### TASK INSTRUCTIONS
The answer must be every entry below, word for word, with the pictures left out.

(Saved data entries)
----------

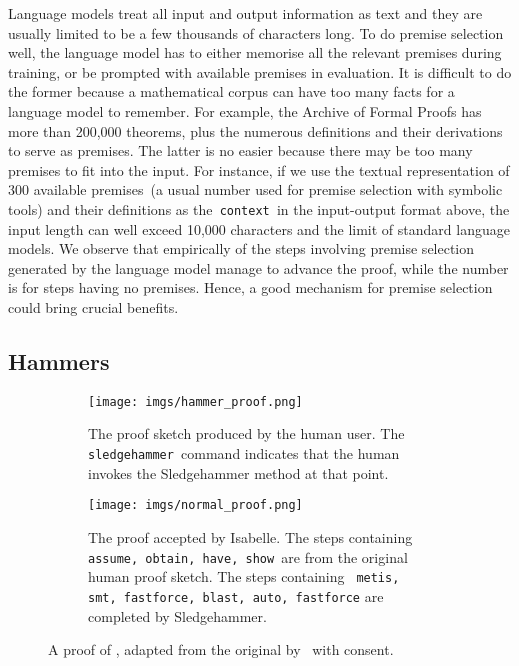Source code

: \documentclass{article}
\begin{document}
Language models treat all input and output information as text and they are usually limited to be a few thousands of characters long. 
To do premise selection well, the language model has to either memorise all the relevant premises during training, or be prompted with available premises in evaluation. 
It is difficult to do the former because a mathematical corpus can have too many facts for a language model to remember.
For example, the Archive of Formal Proofs has more than 200,000 theorems, plus the numerous definitions and their derivations to serve as premises. 
The latter is no easier because there may be too many premises to fit into the input. 
For instance, if we use the textual representation of 300 available premises~(a usual number used for premise selection with symbolic tools) and their definitions as the\texttt{ context }in the input-output format above, the input length can well exceed 10,000 characters and the limit of standard language models.
We observe that empirically  of the steps involving premise selection generated by the language model manage to advance the proof, while the number is  for steps having no premises. Hence, a good mechanism for premise selection could bring crucial benefits.




\subsection{Hammers}
\label{subsec: hammer}

\begin{figure}[t]
\centering
\begin{subfigure}{0.4\linewidth}
  \centering
  \texttt{[image: imgs/hammer\_proof.png]}
  \caption{The proof sketch produced by the human user. The\texttt{ sledgehammer }command indicates that the human invokes the Sledgehammer method at that point.}
  \label{fig: hammer proof}
\end{subfigure}
\hfill
\begin{subfigure}{0.55\linewidth}
  \centering
  \texttt{[image: imgs/normal\_proof.png]}
  \caption{The proof accepted by Isabelle. The steps containing \texttt{assume, obtain, have, show }are from the original human proof sketch. The steps containing \texttt{ metis, smt, fastforce, blast, auto, fastforce} are completed by Sledgehammer.}
  \label{fig: orig proof}
\end{subfigure}
\caption{A proof of , adapted from the original by~\citet{li2021isarstep} with consent.}
\label{fig: whole proof}
\end{figure}
\end{document}
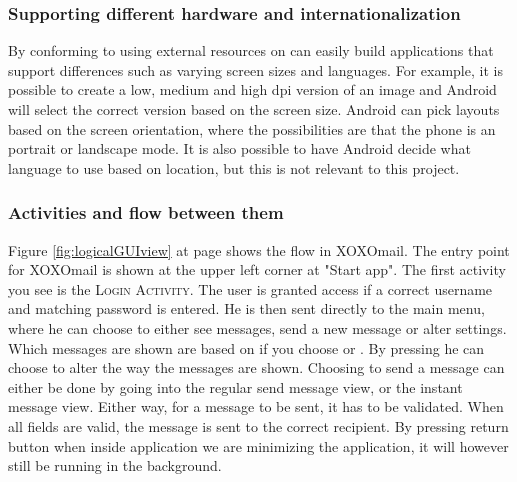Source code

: \newpage 

\subsubsection{Supporting different hardware and internationalization}
By conforming to using external resources on can easily build applications that support differences such as varying screen sizes and languages. For example, it is possible to create a low, medium and high \gls{dpi} version of an image and Android will select the correct version based on the screen size. Android can pick layouts based on the screen orientation, where the possibilities are that the phone is an portrait or landscape mode. It is also possible to have Android decide what language to use based on location, but this is not relevant to this project. 



\newpage

\subsubsection{Activities and flow between them}

Figure \ref{fig:logicalGUIview} at page \pageref{fig:logicalGUIview} shows the flow in XOXOmail. The entry point for XOXOmail is shown at the upper left corner at "Start app". The first activity you see is the \textsc{Login Activity}. The user is granted access if a correct username and matching password is entered. He is then sent directly to the main menu, where he can choose to either see messages, send a new message or alter settings. Which messages are shown are based on if you choose  or . By pressing  he can choose to alter the way the messages are shown. Choosing to send a message can either be done by going into the regular send message view, or the instant message view. Either way, for a message to be sent, it has to be validated. When all fields are valid, the message is sent to the correct recipient. By pressing return button when inside application we are minimizing the application, it will however still be running in the background.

----------

### TASK OUTPUT
Source code

: \documentclass{article}
\begin{document}
Language models treat all input and output information as text and they are usually limited to be a few thousands of characters long. 
To do premise selection well, the language model has to either memorise all the relevant premises during training, or be prompted with available premises in evaluation. 
It is difficult to do the former because a mathematical corpus can have too many facts for a language model to remember.
For example, the Archive of Formal Proofs has more than 200,000 theorems, plus the numerous definitions and their derivations to serve as premises. 
The latter is no easier because there may be too many premises to fit into the input. 
For instance, if we use the textual representation of 300 available premises~(a usual number used for premise selection with symbolic tools) and their definitions as the\texttt{ context }in the input-output format above, the input length can well exceed 10,000 characters and the limit of standard language models.
We observe that empirically  of the steps involving premise selection generated by the language model manage to advance the proof, while the number is  for steps having no premises. Hence, a good mechanism for premise selection could bring crucial benefits.




\subsection{Hammers}
\label{subsec: hammer}

\begin{figure}[t]
\centering
\begin{subfigure}{0.4\linewidth}
  \centering
  \texttt{[image: imgs/hammer\_proof.png]}
  \caption{The proof sketch produced by the human user. The\texttt{ sledgehammer }command indicates that the human invokes the Sledgehammer method at that point.}
  \label{fig: hammer proof}
\end{subfigure}
\hfill
\begin{subfigure}{0.55\linewidth}
  \centering
  \texttt{[image: imgs/normal\_proof.png]}
  \caption{The proof accepted by Isabelle. The steps containing \texttt{assume, obtain, have, show }are from the original human proof sketch. The steps containing \texttt{ metis, smt, fastforce, blast, auto, fastforce} are completed by Sledgehammer.}
  \label{fig: orig proof}
\end{subfigure}
\caption{A proof of , adapted from the original by~\citet{li2021isarstep} with consent.}
\label{fig: whole proof}
\end{figure}
\end{document}
Source code

: \newpage 

\subsubsection{Supporting different hardware and internationalization}
By conforming to using external resources on can easily build applications that support differences such as varying screen sizes and languages. For example, it is possible to create a low, medium and high \gls{dpi} version of an image and Android will select the correct version based on the screen size. Android can pick layouts based on the screen orientation, where the possibilities are that the phone is an portrait or landscape mode. It is also possible to have Android decide what language to use based on location, but this is not relevant to this project. 



\newpage

\subsubsection{Activities and flow between them}

Figure \ref{fig:logicalGUIview} at page \pageref{fig:logicalGUIview} shows the flow in XOXOmail. The entry point for XOXOmail is shown at the upper left corner at "Start app". The first activity you see is the \textsc{Login Activity}. The user is granted access if a correct username and matching password is entered. He is then sent directly to the main menu, where he can choose to either see messages, send a new message or alter settings. Which messages are shown are based on if you choose  or . By pressing  he can choose to alter the way the messages are shown. Choosing to send a message can either be done by going into the regular send message view, or the instant message view. Either way, for a message to be sent, it has to be validated. When all fields are valid, the message is sent to the correct recipient. By pressing return button when inside application we are minimizing the application, it will however still be running in the background.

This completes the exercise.